How to reproduce it (as minimally and precisely as possible):
helm install --name my-es-test incubator/elasticsearch --set data.persistence.enabled=false,master.persistence.enabled=false
cc @simonswine @icereval
@tiago-loureiro, if your cluster has RBAC enabled you'll want to run the helm install command with one additional parameter: --set rbac.create=true.
I have the same problem.
rbac create was activated via values.yaml.

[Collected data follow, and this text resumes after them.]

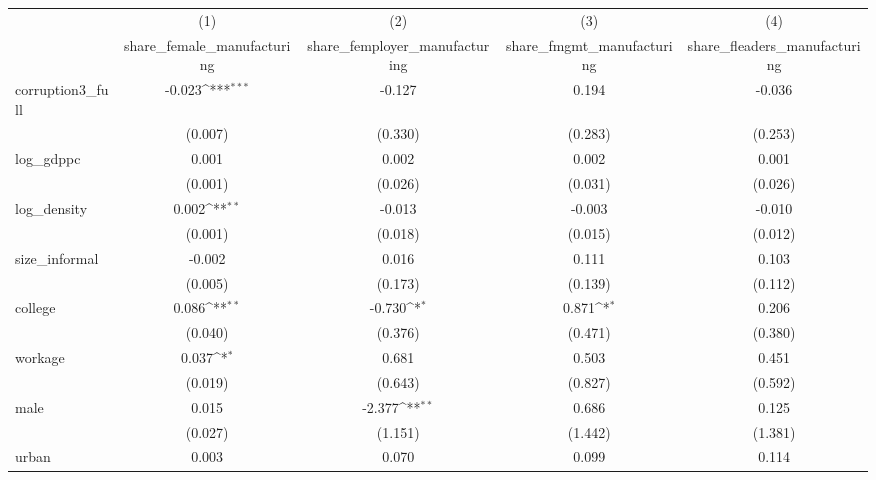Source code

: {
\def\sym#1{\ifmmode^{#1}\else\(^{#1}\)\fi}
\begin{tabular}{l*{4}{c}}
\hline\hline
            &\multicolumn{1}{c}{(1)}&\multicolumn{1}{c}{(2)}&\multicolumn{1}{c}{(3)}&\multicolumn{1}{c}{(4)}\\
            &\multicolumn{1}{c}{share\_female\_manufacturing}&\multicolumn{1}{c}{share\_femployer\_manufacturing}&\multicolumn{1}{c}{share\_fmgmt\_manufacturing}&\multicolumn{1}{c}{share\_fleaders\_manufacturing}\\
\hline
corruption3\_full&      -0.023\sym{***}&      -0.127         &       0.194         &      -0.036         \\
            &     (0.007)         &     (0.330)         &     (0.283)         &     (0.253)         \\
[1em]
log\_gdppc   &       0.001         &       0.002         &       0.002         &       0.001         \\
            &     (0.001)         &     (0.026)         &     (0.031)         &     (0.026)         \\
[1em]
log\_density &       0.002\sym{**} &      -0.013         &      -0.003         &      -0.010         \\
            &     (0.001)         &     (0.018)         &     (0.015)         &     (0.012)         \\
[1em]
size\_informal&      -0.002         &       0.016         &       0.111         &       0.103         \\
            &     (0.005)         &     (0.173)         &     (0.139)         &     (0.112)         \\
[1em]
college     &       0.086\sym{**} &      -0.730\sym{*}  &       0.871\sym{*}  &       0.206         \\
            &     (0.040)         &     (0.376)         &     (0.471)         &     (0.380)         \\
[1em]
workage     &       0.037\sym{*}  &       0.681         &       0.503         &       0.451         \\
            &     (0.019)         &     (0.643)         &     (0.827)         &     (0.592)         \\
[1em]
male        &       0.015         &      -2.377\sym{**} &       0.686         &       0.125         \\
            &     (0.027)         &     (1.151)         &     (1.442)         &     (1.381)         \\
[1em]
urban       &       0.003         &       0.070         &       0.099         &       0.114         \\

\end{tabular}}
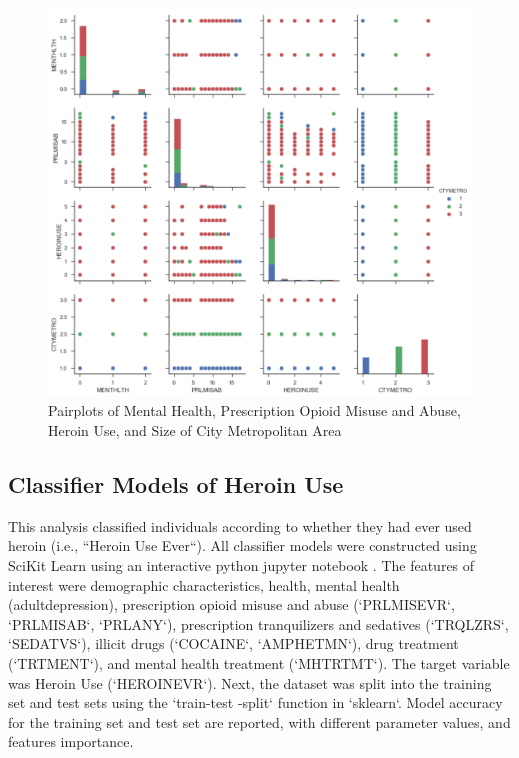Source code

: \documentclass[sigconf]{acmart}
\begin{document}
\begin{figure}[!ht]
  \centering\includegraphics[width=\columnwidth]{images/Figure3.pdf}
  \caption{Pairplots of Mental Health, Prescription Opioid Misuse and Abuse,
  Heroin Use, and Size of City Metropolitan Area}
  \label{f:Figure3}
\end{figure}


\subsection{Classifier Models of Heroin Use}

This analysis classified individuals according to whether they had ever used 
heroin (i.e., ``Heroin Use Ever``). All classifier models were constructed 
using SciKit Learn \cite{muller17} using an interactive python jupyter 
notebook \cite{classifyH}. The features of interest were demographic 
characteristics, health, mental health (adultdepression), prescription 
opioid misuse and abuse (`PRLMISEVR`, `PRLMISAB`, `PRLANY`), prescription 
tranquilizers and sedatives (`TRQLZRS`, `SEDATVS`), illicit drugs (`COCAINE`, 
`AMPHETMN`), drug treatment (`TRTMENT`), and mental health treatment 
(`MHTRTMT`). The target variable was Heroin Use (`HEROINEVR`). Next, the 
dataset was split into the training set and test sets using the `train-test
-split` function in `sklearn`. Model accuracy for the training set and test 
set are reported, with different parameter values, and features importance. 
\end{document}

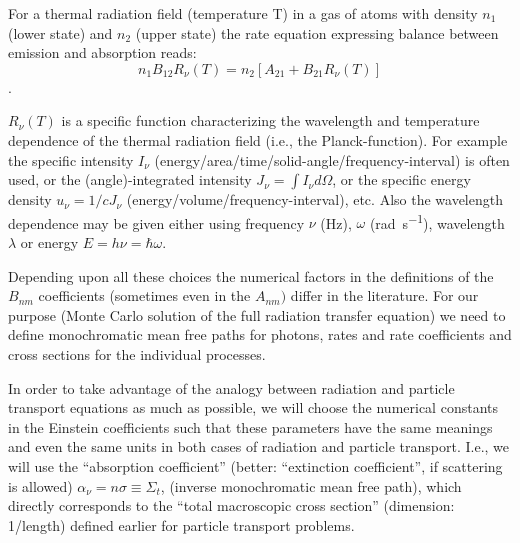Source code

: For a thermal radiation field (temperature T) in a gas of atoms with density
$n_1$ (lower state) and $n_2$ (upper state) the rate equation expressing
balance between emission and absorption reads:
\begin{displaymath}
  n_1 B_{12}
  R_\nu(T)= n_2[A_{21}+B_{21} R_\nu(T)]
\end{displaymath}
.

$R_\nu(T)$ is a specific function characterizing the wavelength and temperature
dependence of the thermal radiation field (i.e., the Planck-function).
For example the specific intensity $I_\nu$
(energy\-/area\-/time\-/solid-angle\-/frequency-interval) is often used, or the
(angle)-integrated intensity $J_\nu = \int I_\nu d\Omega$, or the specific
energy density $u_\nu = 1/c J_\nu$ (energy\-/volume\-/frequency-interval), etc.
Also the wavelength dependence may be given either using frequency $\nu$ (Hz),
$\omega$ (\si{\radian\per\second}), wavelength $\lambda$ or energy $E = h
  \nu=\hbar \omega$.

Depending upon all these choices the numerical factors in the definitions of
the $B_{nm}$ coefficients (sometimes even in the $A_{nm})$ differ in the
literature.
For our purpose (Monte Carlo solution of the full radiation transfer equation)
we need to define monochromatic mean free paths for photons, rates and rate
coefficients and cross sections for the individual processes.

In order to take advantage of the analogy between radiation and particle
transport equations as much as possible, we will choose the numerical constants
in the Einstein coefficients such that these parameters have the same meanings
and even the same units in both cases of radiation and particle transport.
I.e., we will use the ``absorption coefficient'' (better: ``extinction
coefficient'', if scattering is allowed) $\alpha_{\nu} = n \sigma \equiv
  \Sigma_t$, (inverse monochromatic mean free path), which directly corresponds
to the ``total macroscopic cross section'' (dimension: 1/length) defined
earlier for particle transport problems.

Hopefully https://github.com/kubernetes/charts/pull/2889 will help.
I am also stuck here...
is there any hint if it is related to a specific version (or combination)?
Chart elasticsearch-0.4.7
Client Version: v1.9.3
Server Version: v1.9.2
Client: v2.8.1+g6af75a8
Server: v2.8.1+g6af75a8
Having the same issues. RBAC is enabled though..
Chart 0.4.9
kubectl
Client Version: v1.9.3+coreos.0
Server Version: v1.9.3+coreos.0
helm
Client: v2.8.2+ga802316
Server: v2.8.2+ga802316
We found 2 problems:
1)The problem with DNS. master-0 doesnt see master-1, because they trying to discover each other by short name (host name), but they reachable only by fqdn. And when we add zone
{service}.{namespace}.cluster.local to /etc/resolve.conf we found second problem
2) we have to add all master_hosts in elasticsearch.conf (can be added in configmap: discovery.zen.ping.unicast.hosts)
only after those manipulations all hosts see eachother and cluster works
any suggestions?
@ppcololo Don't use user.local anywhere as it is customizable! Just use service.namespace as it resolves to the proper DNS including cluster name.
This issue has been automatically marked as stale because it has not had recent activity. It will be closed if no further activity occurs. Any further update will cause the issue/pull request to no longer be considered stale. Thank you for your contributions.
This issue is being automatically closed due to inactivity.
Most helpful comment
@tiago-loureiro, if your cluster has RBAC enabled you'll want to run the helm install command with one additional parameter:
--set rbac.create=true.